Thu, Jun 06, 2019 - Page 10 News List

Asia markets rise on Fed’s rate cut hint

TRADE TENSIONS:The US central bank signaled a potential rate cut on a dimming growth outlook, with the World Bank cutting its global growth forecast to 2.6 percent

AFP, HONG KONG

Pedestrians stand in front of a stock market board in Tokyo, Japan, yesterday.

Photo: EPA-EFE

Asian markets largely rose yesterday, tracking rallies on Wall Street after the US central bank indicated greater openness to lowering interest rates and acknowledged the impact of trade tensions on growth.

Speaking in Chicago on Tuesday, US Federal Reserve Chairman Jerome Powell admitted that ongoing trade conflicts had dimmed the growth outlook — remarks widely seen as opening the door to a potential interest rate cut.

“We are closely monitoring the implications of these developments for the US economic outlook and, as always, we will act as appropriate to sustain the expansion,” Powell said.
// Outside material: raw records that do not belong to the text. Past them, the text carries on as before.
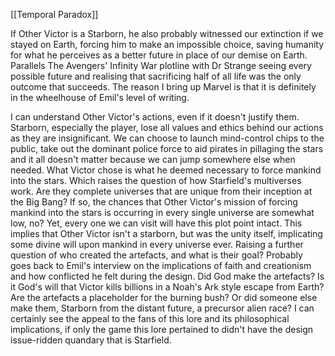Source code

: [[Temporal Paradox]]

If Other Victor is a Starborn, he also probably witnessed our extinction if we stayed on Earth, forcing him to make an impossible choice, saving humanity for what he perceives as a better future in place of our demise on Earth. Parallels The Avengers' Infinity War plotline with Dr Strange seeing every possible future and realising that sacrificing half of all life was the only outcome that succeeds.
	The reason I bring up Marvel is that it is definitely in the wheelhouse of Emil's level of writing.
	
I can understand Other Victor's actions, even if it doesn't justify them. Starborn, especially the player, lose all values and ethics behind our actions as they are insignificant. We can choose to launch mind-control chips to the public, take out the dominant police force to aid pirates in pillaging the stars and it all doesn't matter because we can jump somewhere else when needed. What Victor chose is what he deemed necessary to force mankind into the stars.
	Which raises the question of how Starfield's multiverses work. 
	Are they complete universes that are unique from their inception at the Big Bang? If so, the chances that Other Victor's mission of forcing mankind into the stars is occurring in every single universe are somewhat low, no? Yet, every one we can visit will have this plot point intact. 
		This implies that Other Victor isn't a starborn, but was the unity itself, implicating some divine will upon mankind in every universe ever. Raising a further question of who created the artefacts, and what is their goal?
			Probably goes back to Emil's interview on the implications of faith and creationism and how conflicted he felt during the design. Did God make the artefacts? Is it God's will that Victor kills billions in a Noah's Ark style escape from Earth? Are the artefacts a placeholder for the burning bush? 
			Or did someone else make them, Starborn from the distant future, a precursor alien race? 
				I can certainly see the appeal to the fans of this lore and its philosophical implications, if only the game this lore pertained to didn't have the design issue-ridden quandary that is Starfield. 

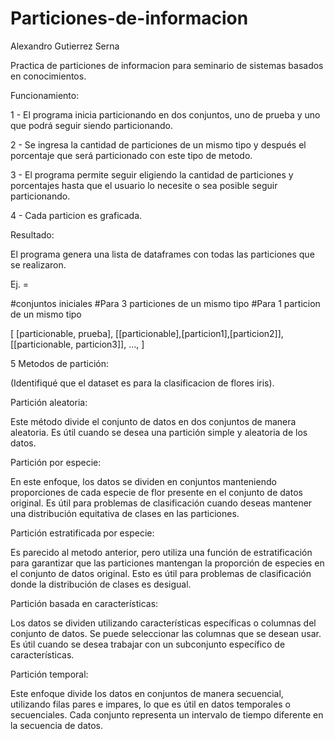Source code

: # Particiones-de-informacion
Alexandro Gutierrez Serna

Practica de particiones de informacion para seminario de sistemas basados en conocimientos.

Funcionamiento:

  1 - El programa inicia particionando en dos conjuntos, uno de prueba y uno que podrá seguir siendo particionando.
  
  2 - Se ingresa la cantidad de particiones de un mismo tipo y después el porcentaje que será particionado con este tipo de metodo.
  
  3 - El programa permite seguir eligiendo la cantidad de particiones y porcentajes hasta que el usuario lo necesite o sea posible seguir particionando.
  
  4 - Cada particion es graficada.
  


Resultado:

  El programa genera una lista de dataframes con todas las particiones que se realizaron.
  
  Ej. =
  
  #conjuntos iniciales     #Para 3 particiones de un mismo tipo         #Para 1 particion de un mismo tipo
  
  [ 
  [particionable, prueba], [[particionable],[particion1],[particion2]], [[particionable, particion3]], ...,
  ]
  




  5 Metodos de partición:
  
  (Identifiqué que el dataset es para la clasificacion de flores iris).
  
  
Partición aleatoria:

Este método divide el conjunto de datos en dos conjuntos de manera aleatoria. Es útil cuando se desea una partición simple y aleatoria de los datos.
    
  
Partición por especie: 

En este enfoque, los datos se dividen en conjuntos manteniendo proporciones de cada especie de flor presente en el conjunto de datos original. Es útil para problemas de clasificación cuando deseas mantener una distribución equitativa de clases en las particiones.
    

Partición estratificada por especie:

Es parecido al metodo anterior, pero utiliza una función de estratificación para garantizar que las particiones mantengan la proporción de especies en el conjunto de datos original. Esto es útil para problemas de clasificación donde la distribución de clases es desigual.
    

Partición basada en características: 

Los datos se dividen utilizando características específicas o columnas del conjunto de datos. Se puede seleccionar las columnas que se desean usar. Es útil cuando se desea trabajar con un subconjunto específico de características.
    

Partición temporal:

Este enfoque divide los datos en conjuntos de manera secuencial, utilizando filas pares e impares, lo que es útil en datos temporales o secuenciales. Cada conjunto representa un intervalo de tiempo diferente en la secuencia de datos.
    
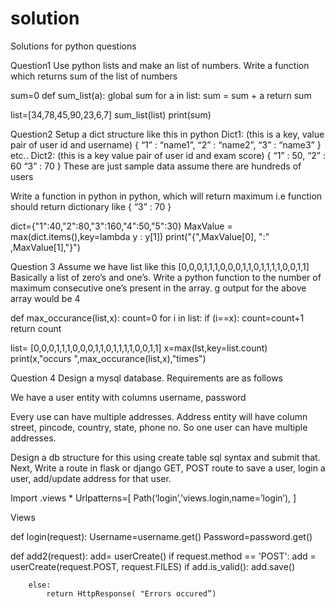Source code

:# solution
Solutions for python questions


Question1
Use python lists and make an list of numbers.
Write a function which returns sum of the list of numbers

sum=0
def  sum_list(a):
    global sum
    for a in list:
        sum = sum + a
    return sum

list=[34,78,45,90,23,6,7]
sum_list(list)
print(sum)
 
Question2 
Setup a dict structure like this in python
Dict1: (this is a key, value pair of user id and username)
{
   “1” : “name1”,
   “2” : “name2”,
   “3” : “name3”
} etc.. 
Dict2: (this is a key value pair of user id and exam score) 
{
   “1” : 50,
   “2” : 60
   “3” : 70
}
These are just sample data assume there are hundreds of users 

Write a function in python in python, which will return maximum i.e function should return dictionary like
{
  “3” : 70
}

dict={"1":40,"2":80,"3":160,"4":50,"5":30}
MaxValue = max(dict.items(),key=lambda  y : y[1])
print("{",MaxValue[0], ":" ,MaxValue[1],"}")
 
 
Question 3
Assume we have list like this
[0,0,0,1,1,1,0,0,0,1,1,0,1,1,1,1,0,0,1,1]
Basically a list of zero’s and one’s.
Write a python function to the number of maximum consecutive  one’s present in the array. 
g output for the above array would be 4

def max_occurance(list,x):
    count=0
    for i in list:
        if (i==x):
            count=count+1
    return count

list= [0,0,0,1,1,1,0,0,0,1,1,0,1,1,1,1,0,0,1,1]
x=max(lst,key=list.count)
print(x,"occurs ",max_occurance(list,x),"times")
 
 
Question 4
Design a mysql database. Requirements are as follows 


We have a user entity with columns username, password




Every use can have multiple addresses. Address entity will have column street, pincode, country, state, phone no. So one user can have multiple addresses. 


Design a db structure for this using create table sql syntax and submit that.
Next,
Write a route in flask or django GET, POST route to save a user, login a user, add/update address for that user.

 
Import .views *
Urlpatterns=[
    Path(‘login’,’views.login,name=’login’),
]
 
 
 
Views 
 
def login(request):
    Username=username.get()
    Password=password.get()
 
def  add2(request):
    add= userCreate()
    if request.method == 'POST':
        add = userCreate(request.POST, request.FILES)
        if add.is_valid():
            add.save()
            
        else:
            return HttpResponse( "Errors occured”)





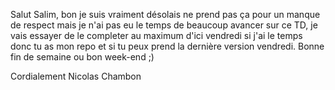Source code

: Salut Salim, bon je suis vraiment désolais ne prend pas ça pour un manque de respect mais je n'ai pas eu le temps de beaucoup
avancer sur ce TD, je vais essayer de le completer au maximum d'ici vendredi si j'ai le temps donc tu as mon repo et si tu peux
prend la dernière version vendredi.
Bonne fin de semaine ou bon week-end ;) 

Cordialement
Nicolas Chambon
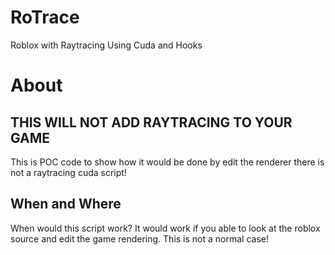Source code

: # RoTrace
Roblox with Raytracing Using Cuda and Hooks
# About
## THIS WILL NOT ADD RAYTRACING TO YOUR GAME
This is POC code to show how it would be done by edit the renderer there is not a raytracing cuda script!

## When and Where

When would this script work? It would work if you able to look at the roblox source and edit the game rendering. This is not a normal case!
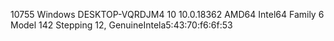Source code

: 10755 Windows DESKTOP-VQRDJM4 10 10.0.18362 AMD64 Intel64 Family 6 Model 142 Stepping 12, GenuineIntela5:43:70:f6:6f:53
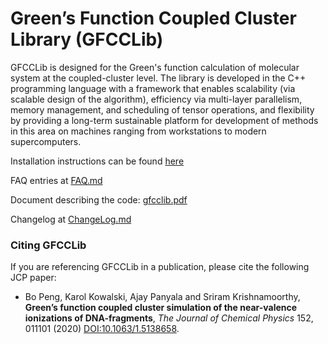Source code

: # Green’s Function Coupled Cluster Library (GFCCLib)

GFCCLib is designed for the Green's function calculation of molecular system at the coupled-cluster level. 
The library is developed in the C++ programming language with a framework that enables scalability
(via scalable design of the algorithm), efficiency via multi-layer parallelism, memory management, and scheduling of tensor operations, and flexibility by providing a long-term sustainable platform for development of methods in this area on machines ranging from workstations to modern supercomputers.

Installation instructions can be found [here](docs/install.md)

FAQ entries at [FAQ.md](docs/FAQ.md)

Document describing the code:  [gfcclib.pdf](docs/gfcclib.pdf)

Changelog at [ChangeLog.md](ChangeLog.md)

### Citing GFCCLib
If you are referencing GFCCLib in a publication, please cite the following JCP paper:

* Bo Peng, Karol Kowalski, Ajay Panyala and Sriram Krishnamoorthy,
   **Green’s function coupled cluster simulation of the near-valence ionizations of DNA-fragments**,
 *The Journal of Chemical Physics* 152, 011101 (2020) [DOI:10.1063/1.5138658](https://doi.org/10.1063/1.5138658).
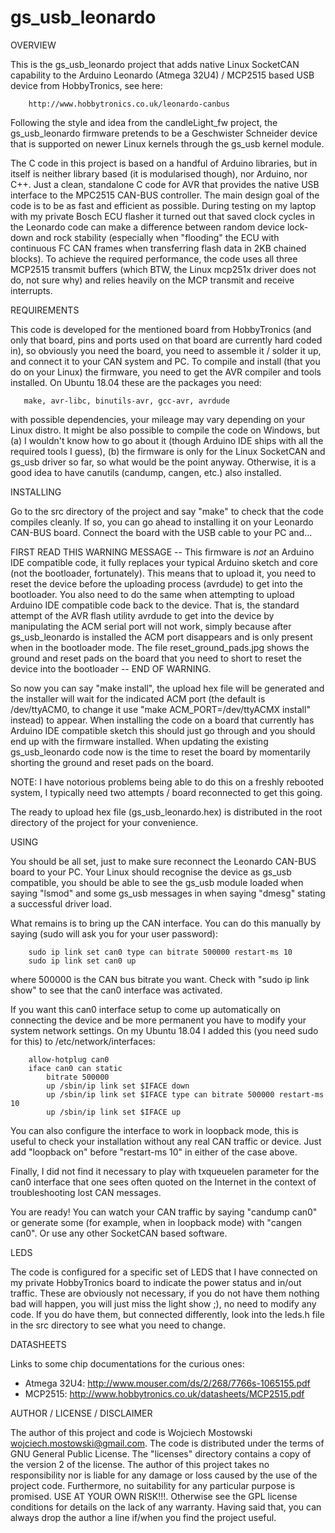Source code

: # gs_usb_leonardo

OVERVIEW

This is the gs_usb_leonardo project that adds native Linux SocketCAN capability
to the Arduino Leonardo (Atmega 32U4) / MCP2515 based USB device from
HobbyTronics, see here:

        http://www.hobbytronics.co.uk/leonardo-canbus

Following the style and idea from the candleLight_fw project, the gs_usb_leonardo
firmware pretends to be a Geschwister Schneider device that is supported on newer
Linux kernels through the gs_usb kernel module.

The C code in this project is based on a handful of Arduino libraries, but in
itself is neither library based (it is modularised though), nor Arduino, nor C++.
Just a clean, standalone C code for AVR that provides the native USB interface to
the MPC2515 CAN-BUS controller. The main design goal of the code is to be as fast
and efficient as possible. During testing on my laptop with my private Bosch ECU
flasher it turned out that saved clock cycles in the Leonardo code can make a
difference between random device lock-down and rock stability (especially when
"flooding" the ECU with continuous FC CAN frames when transferring flash data in
2KB chained blocks). To achieve the required performance, the code uses all three
MCP2515 transmit buffers (which BTW, the Linux mcp251x driver does not do, not
sure why) and relies heavily on the MCP transmit and receive interrupts.

REQUIREMENTS

This code is developed for the mentioned board from HobbyTronics (and only that
board, pins and ports used on that board are currently hard coded in), so
obviously you need the board, you need to assemble it / solder it up, and connect
it to your CAN system and PC. To compile and install (that you do on your Linux)
the firmware, you need to get the AVR compiler and tools installed. On Ubuntu
18.04 these are the packages you need:

       make, avr-libc, binutils-avr, gcc-avr, avrdude

with possible dependencies, your mileage may vary depending on your Linux distro.
It might be also possible to compile the code on Windows, but (a) I wouldn't know
how to go about it (though Arduino IDE ships with all the required tools I guess),
(b) the firmware is only for the Linux SocketCAN and gs_usb driver so far, so
what would be the point anyway. Otherwise, it is a good idea to have canutils
(candump, cangen, etc.) also installed.

INSTALLING

Go to the src directory of the project and say "make" to check that the code
compiles cleanly. If so, you can go ahead to installing it on your Leonardo
CAN-BUS board. Connect the board with the USB cable to your PC and...

FIRST READ THIS WARNING MESSAGE -- This firmware is _not_ an Arduino IDE
compatible code, it fully replaces your typical Arduino sketch and core (not the
bootloader, fortunately). This means that to upload it, you need to reset the
device before the uploading process (avrdude) to get into the bootloader. You
also need to do the same when attempting to upload Arduino IDE compatible code
back to the device. That is, the standard attempt of the AVR flash utility
avrdude to get into the device by manipulating the ACM serial port will not work,
simply because after gs_usb_leonardo is installed the ACM port disappears and is
only present when in the bootloader mode. The file reset_ground_pads.jpg shows
the ground and reset pads on the board that you need to short to reset the device
into the bootloader -- END OF WARNING.

So now you can say "make install", the upload hex file will be generated and the
installer will wait for the indicated ACM port (the default is /dev/ttyACM0, to
change it use "make ACM_PORT=/dev/ttyACMX install" instead) to appear. When
installing the code on a board that currently has Arduino IDE compatible sketch
this should just go through and you should end up with the firmware installed.
When updating the existing gs_usb_leonardo code now is the time to reset the
board by momentarily shorting the ground and reset pads on the board.

NOTE: I have notorious problems being able to do this on a freshly rebooted
system, I typically need two attempts / board reconnected to get this going.

The ready to upload hex file (gs_usb_leonardo.hex) is distributed in the root
directory of the project for your convenience.

USING

You should be all set, just to make sure reconnect the Leonardo CAN-BUS board to
your PC. Your Linux should recognise the device as gs_usb compatible, you should
be able to see the gs_usb module loaded when saying "lsmod" and some gs_usb
messages in when saying "dmesg" stating a successful driver load.

What remains is to bring up the CAN interface. You can do this manually by saying
(sudo will ask you for your user password):

        sudo ip link set can0 type can bitrate 500000 restart-ms 10
        sudo ip link set can0 up

where 500000 is the CAN bus bitrate you want. Check with "sudo ip link show" to
see that the can0 interface was activated.

If you want this can0 interface setup to come up automatically on connecting the
device and be more permanent you have to modify your system network settings. On
my Ubuntu 18.04 I added this (you need sudo for this) to /etc/network/interfaces:

        allow-hotplug can0
        iface can0 can static
            bitrate 500000
            up /sbin/ip link set $IFACE down
            up /sbin/ip link set $IFACE type can bitrate 500000 restart-ms 10
            up /sbin/ip link set $IFACE up

You can also configure the interface to work in loopback mode, this is useful to
check your installation without any real CAN traffic or device. Just add
"loopback on" before "restart-ms 10" in either of the case above.

Finally, I did not find it necessary to play with txqueuelen parameter for the
can0 interface that one sees often quoted on the Internet in the context of
troubleshooting lost CAN messages.

You are ready! You can watch your CAN traffic by saying "candump can0" or
generate some (for example, when in loopback mode) with "cangen can0". Or use any
other SocketCAN based software.

LEDS

The code is configured for a specific set of LEDS that I have connected on my
private HobbyTronics board to indicate the power status and in/out traffic.
These are obviously not necessary, if you do not have them nothing bad will
happen, you will just miss the light show ;), no need to modify any code. If you
do have them, but connected differently, look into the leds.h file in the src
directory to see what you need to change.

DATASHEETS

Links to some chip documentations for the curious ones:

 - Atmega 32U4: http://www.mouser.com/ds/2/268/7766s-1065155.pdf
 - MCP2515: http://www.hobbytronics.co.uk/datasheets/MCP2515.pdf

AUTHOR / LICENSE / DISCLAIMER

The author of this project and code is Wojciech Mostowski
<wojciech.mostowski@gmail.com>. The code is distributed under the terms of
GNU General Public License. The "licenses" directory contains a copy of the
version 2 of the license. The author of this project takes no responsibility nor
is liable for any damage or loss caused by the use of the project code.
Furthermore, no suitability for any particular purpose is promised. USE AT YOUR
OWN RISK!!!. Otherwise see the GPL license conditions for details on the lack of
any warranty. Having said that, you can always drop the author a line if/when
you find the project useful.
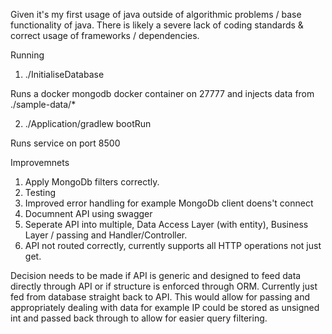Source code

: Given it's my first usage of java outside of algorithmic problems / base functionality of java. There is likely a severe lack of coding standards & correct usage of frameworks / dependencies.

Running
1. ./InitialiseDatabase

Runs a docker mongodb docker container on 27777 and injects data from ./sample-data/*

2. ./Application/gradlew bootRun

Runs service on port 8500

Improvemnets
1. Apply MongoDb filters correctly.
2. Testing
3. Improved error handling for example MongoDb client doens't connect
4. Documnent API using swagger
5. Seperate API into multiple, Data Access Layer (with entity), Business Layer / passing and Handler/Controller.
6. API not routed correctly, currently supports all HTTP operations not just get.

Decision needs to be made if API is generic and designed to feed data directly through API or if structure is enforced through ORM. Currently just fed from database straight back to API. This would allow for passing and appropriately dealing with data for example IP could be stored as unsigned int and passed back through to allow for easier query filtering. 
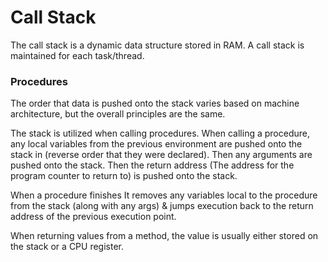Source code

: # Call Stack
The call stack is a dynamic data structure stored in RAM.
A call stack is maintained for each task/thread.

### Procedures
The order that data is pushed onto the stack varies based on machine architecture, but the overall principles are the same.

The stack is utilized when calling procedures.
When calling a procedure, any local variables from the previous environment are pushed onto the stack in (reverse order that they were declared).
Then any arguments are pushed onto the stack.
Then the return address (The address for the program counter to return to) is pushed onto the stack.

When a procedure finishes
It removes any variables local to the procedure from the stack (along with any args) & jumps execution back to the return address of the previous execution point.

When returning values from a method, the value is usually either stored on the stack or a CPU register.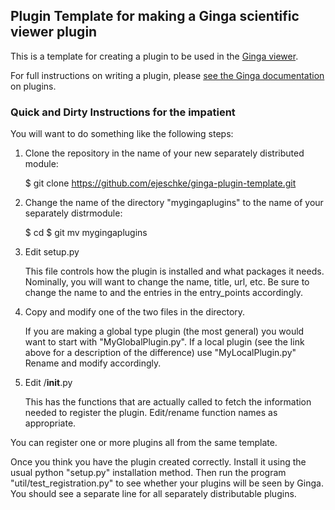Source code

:
## Plugin Template for making a Ginga scientific viewer plugin

This is a template for creating a plugin to be used in the [Ginga
viewer](https://github.com/ejeschke/ginga).

For full instructions on writing a plugin, please [see the Ginga
documentation](http://ginga.readthedocs.io/en/latest/manual/plugins.html)
on plugins.


### Quick and Dirty Instructions for the impatient

You will want to do something like the following steps:

1. Clone the repository in the name of your new separately distributed
   module:

   $ git clone https://github.com/ejeschke/ginga-plugin-template.git <mynewname>

2. Change the name of the directory "mygingaplugins" to the name of your
   separately distrmodule:

   $ cd <mynewname>
   $ git mv mygingaplugins <mynewname>

3. Edit setup.py

   This file controls how the plugin is installed and what packages it
   needs.  Nominally, you will want to change the name, title, url, etc.
   Be sure to change the name to <mynewname> and the entries in the
   entry_points accordingly.

2. Copy and modify one of the two files in the <mynewname> directory.

   If you are making a global type plugin (the most general) you would
   want to start with "MyGlobalPlugin.py".  If a local plugin (see the
   link above for a description of the difference) use "MyLocalPlugin.py"
   Rename and modify accordingly.

3. Edit <mynewname>/__init__.py

   This has the functions that are actually called to fetch the information
   needed to register the plugin.  Edit/rename function names as appropriate.

You can register one or more plugins all from the same template.

Once you think you have the plugin created correctly.  Install it using
the usual python "setup.py" installation method.  Then run the program
"util/test_registration.py" to see whether your plugins will be seen by
Ginga.  You should see a separate line for all separately distributable
plugins.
The comments signal a shift in the policy of the Fed, which has kept interest rates unchanged this year after a series of hikes last year and previous years.

“Powell changed the Fed messaging just enough to avoid signaling a shift from patient to panicked... It was music to US investors’ ears who have been starved of positive news of late,” SPI Asset Management managing partner Stephen Innes said.

Powell’s second in command, Richard Clarida, told CNBC that tariffs so far have had only a small effect on the economy, but that could worsen if more tariffs and retaliation are imposed.

While he declined to predict a rate cut, he said: “If we get a sense that the outlook is slower — growth is slower than we expect, and if we get the sense that underlying inflation is below where we want to be ... we’re going to put in place appropriate policy to achieve those goals.”

On Wall Street, the Dow Jones Industrial Average, the S&P 500 and the NASDAQ clocked their biggest one-day gains in five months, with all three indices ending up more than 2 percent on Tuesday.

In Asia, Tokyo jumped 1.8 percent, while Taipei and Hong Kong each rose 0.3 percent.

Seoul edged up 0.1 percent, while Shanghai was flat.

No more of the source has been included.